Conoscere uno stile: Kuyt

La notizia di qualche anno fa dell'inserimento dello stile Kuyt fra le categorie della Brewers Association sorprese un po' tutti. Di questo tipo di birra si era parlato da qualche anno qua e là, più che altro per una manica di esempi prodotti da marchi olandesi. Nonostante i Paesi Bassi abbiano un grande passato birrario, poteva essere  - e non lo è stata - quella bandiera che avrebbe potuto attirare l'attenzione di curiosi e appassionati.
Diciamo che nel tempo non è andata molto bene per questo tentativo, dato che se ne è parlato veramente pochissimo e solo riferendosi ai pochi esempi, neppure rintracciabili, che non hanno avuto un seguito neppure in patria.
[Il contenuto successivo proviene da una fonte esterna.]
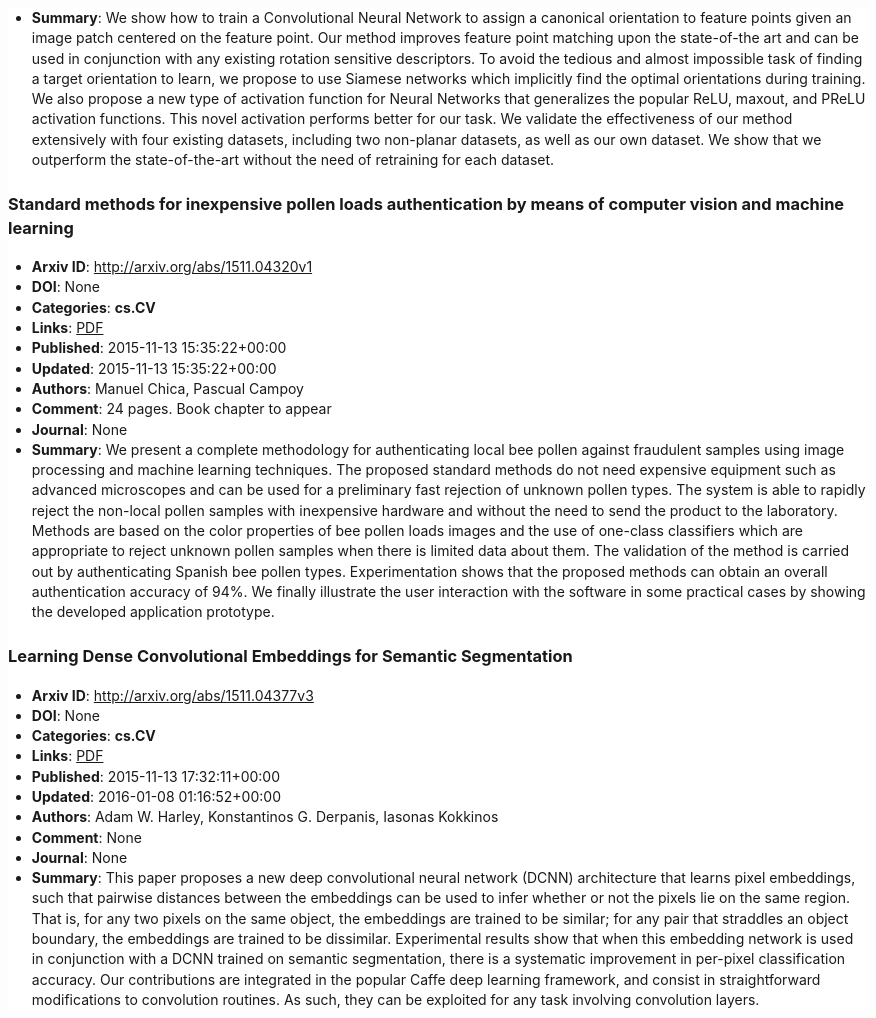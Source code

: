 - **Summary**: We show how to train a Convolutional Neural Network to assign a canonical orientation to feature points given an image patch centered on the feature point. Our method improves feature point matching upon the state-of-the art and can be used in conjunction with any existing rotation sensitive descriptors. To avoid the tedious and almost impossible task of finding a target orientation to learn, we propose to use Siamese networks which implicitly find the optimal orientations during training. We also propose a new type of activation function for Neural Networks that generalizes the popular ReLU, maxout, and PReLU activation functions. This novel activation performs better for our task. We validate the effectiveness of our method extensively with four existing datasets, including two non-planar datasets, as well as our own dataset. We show that we outperform the state-of-the-art without the need of retraining for each dataset.



### Standard methods for inexpensive pollen loads authentication by means of computer vision and machine learning
- **Arxiv ID**: http://arxiv.org/abs/1511.04320v1
- **DOI**: None
- **Categories**: **cs.CV**
- **Links**: [PDF](http://arxiv.org/pdf/1511.04320v1)
- **Published**: 2015-11-13 15:35:22+00:00
- **Updated**: 2015-11-13 15:35:22+00:00
- **Authors**: Manuel Chica, Pascual Campoy
- **Comment**: 24 pages. Book chapter to appear
- **Journal**: None
- **Summary**: We present a complete methodology for authenticating local bee pollen against fraudulent samples using image processing and machine learning techniques. The proposed standard methods do not need expensive equipment such as advanced microscopes and can be used for a preliminary fast rejection of unknown pollen types. The system is able to rapidly reject the non-local pollen samples with inexpensive hardware and without the need to send the product to the laboratory. Methods are based on the color properties of bee pollen loads images and the use of one-class classifiers which are appropriate to reject unknown pollen samples when there is limited data about them. The validation of the method is carried out by authenticating Spanish bee pollen types. Experimentation shows that the proposed methods can obtain an overall authentication accuracy of 94%. We finally illustrate the user interaction with the software in some practical cases by showing the developed application prototype.



### Learning Dense Convolutional Embeddings for Semantic Segmentation
- **Arxiv ID**: http://arxiv.org/abs/1511.04377v3
- **DOI**: None
- **Categories**: **cs.CV**
- **Links**: [PDF](http://arxiv.org/pdf/1511.04377v3)
- **Published**: 2015-11-13 17:32:11+00:00
- **Updated**: 2016-01-08 01:16:52+00:00
- **Authors**: Adam W. Harley, Konstantinos G. Derpanis, Iasonas Kokkinos
- **Comment**: None
- **Journal**: None
- **Summary**: This paper proposes a new deep convolutional neural network (DCNN) architecture that learns pixel embeddings, such that pairwise distances between the embeddings can be used to infer whether or not the pixels lie on the same region. That is, for any two pixels on the same object, the embeddings are trained to be similar; for any pair that straddles an object boundary, the embeddings are trained to be dissimilar. Experimental results show that when this embedding network is used in conjunction with a DCNN trained on semantic segmentation, there is a systematic improvement in per-pixel classification accuracy. Our contributions are integrated in the popular Caffe deep learning framework, and consist in straightforward modifications to convolution routines. As such, they can be exploited for any task involving convolution layers.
Eppure c'era qualcosa in questa birra che mi attirava tantissimo. Mi è capitato in una sola occasione di bere qualcosa, ma nonostante non mi avesse fatto innamorare al primo sorso, dopo anni ho voluto togliermi il dubbio di come fosse berla con più attenzione e cognizione di causa.
Serve andare con ordine, però.


STORIA
Le prime versioni di questa birra risalgono al Medioevo, quando l'avena era un cereale molto utilizzato. In quei tempi ('200 circa) non si usava il luppolo e c'era ancora quel mix di erbe amaricanti che va sotto il nome di gruyt e che dà lo stesso nome anche a questo tipo di birra. Per una serie di assonanze e associazioni mentali, nel tempo kuyt è stato confuso con gruyt e si è pensato fosse la stessa cosa, il che poteva anche essere possibile e per un certo lasso di tempo lo è stato. Ma da quando è giunto l'uso del luppolo ('300 circa) in tutta l'area che si affaccia sul Mar del Nord, se ne è fatto abbondante uso e possiamo dire che forse è cominciata la storia moderna della birra.
Come racconta Roel Mulder su Lostbeers (blog olandese, quindi chi più di lui?), nell'area che va dagli attuali Paesi Bassi fino alla regione tedesca della Westfalia, l'uso di avena è sempre stato cospicuo ed era molto diffuso anche l'uso del frumento. La prima traccia di una birra con alta dose di avena risale a produzioni nella città di Amburgo (90% avena), seguite e imitate nelle città olandesi di Zwolle, Zutphen, Gouda, Delft e Haarlem. Gli olandesi, grandi commercianti, cominciarono ad influenzare con questa innovativa birra di avena e luppolo anche le produzioni belghe, fino a tallonare sul suolo inglese le loro stesse birre, non ancora luppolate. E pare sia il successo di queste ale luppolate ad aver fatto spazio nel lessico francese e inglese della corrispettivo della parola birra (dal fiammingo e dal tedesco bier), fino ad allora rispettivamente cervoise e ale. Pare l'influenza olandese fosse molto forte, insieme a quella dei birrai tedeschi, innanzitutto nella stessa Londra. Storicamente, come per altre birre, era usuale la presenza di due versioni, una single kuyt e una double kuyt: la prima potrebbe, addirittura, essere alla base della particolare dicitura AK ("Ale Kyte”, che in fiammingo starebbe per "leggera birra") con cui venivano indicate delle session inglesi con caratteristiche di essere chiare, luppolate e leggere, come suppongono Martyn Cornell su Zhytophile e Ron Pattinson su Shut up about Barclay Perkins.
Dal '600 il nome di Delft era anche usato per indicare lo stile kuyt, ma via via si narra che calò la sua qualità fino a gettare discredito sulle birre di avena stesse e far tramontare lo stile: l'ultimo a produrrne una fu un birrificio di Münster nel '900, poi il vuoto.

STILE
La produzione prevede una dose abbastanza definita di cereali: nel periodo tra 1400-1550 storicamente, in media, l'avena maltata era al 45%, il frumento maltato al 20% e il restante 35% era concesso all'orzo maltato.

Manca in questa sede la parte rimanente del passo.